**INSTRUCTIONS FOR THE TASK:** The response must consist of the lines below from the one with "#### Available to" through the one with "start to work", exactly as they appear and with both ends kept.
○ ○ ○ ○
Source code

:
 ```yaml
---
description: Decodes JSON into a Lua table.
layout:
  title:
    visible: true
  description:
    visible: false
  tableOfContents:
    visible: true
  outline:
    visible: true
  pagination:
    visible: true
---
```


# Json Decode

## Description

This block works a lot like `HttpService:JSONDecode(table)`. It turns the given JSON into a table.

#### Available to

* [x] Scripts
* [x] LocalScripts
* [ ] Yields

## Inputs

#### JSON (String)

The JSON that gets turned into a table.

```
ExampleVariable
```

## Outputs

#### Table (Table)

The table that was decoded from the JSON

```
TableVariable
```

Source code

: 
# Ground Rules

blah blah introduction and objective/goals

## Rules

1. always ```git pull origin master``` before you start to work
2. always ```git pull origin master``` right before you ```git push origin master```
○ ○ ○ ○
**PROBLEM SOLUTION:**
#### Available to

* [x] Scripts
* [x] LocalScripts
* [ ] Yields

## Inputs

#### JSON (String)

The JSON that gets turned into a table.

```
ExampleVariable
```

## Outputs

#### Table (Table)

The table that was decoded from the JSON

```
TableVariable
```

Source code

: 
# Ground Rules

blah blah introduction and objective/goals

## Rules

1. always ```git pull origin master``` before you start to work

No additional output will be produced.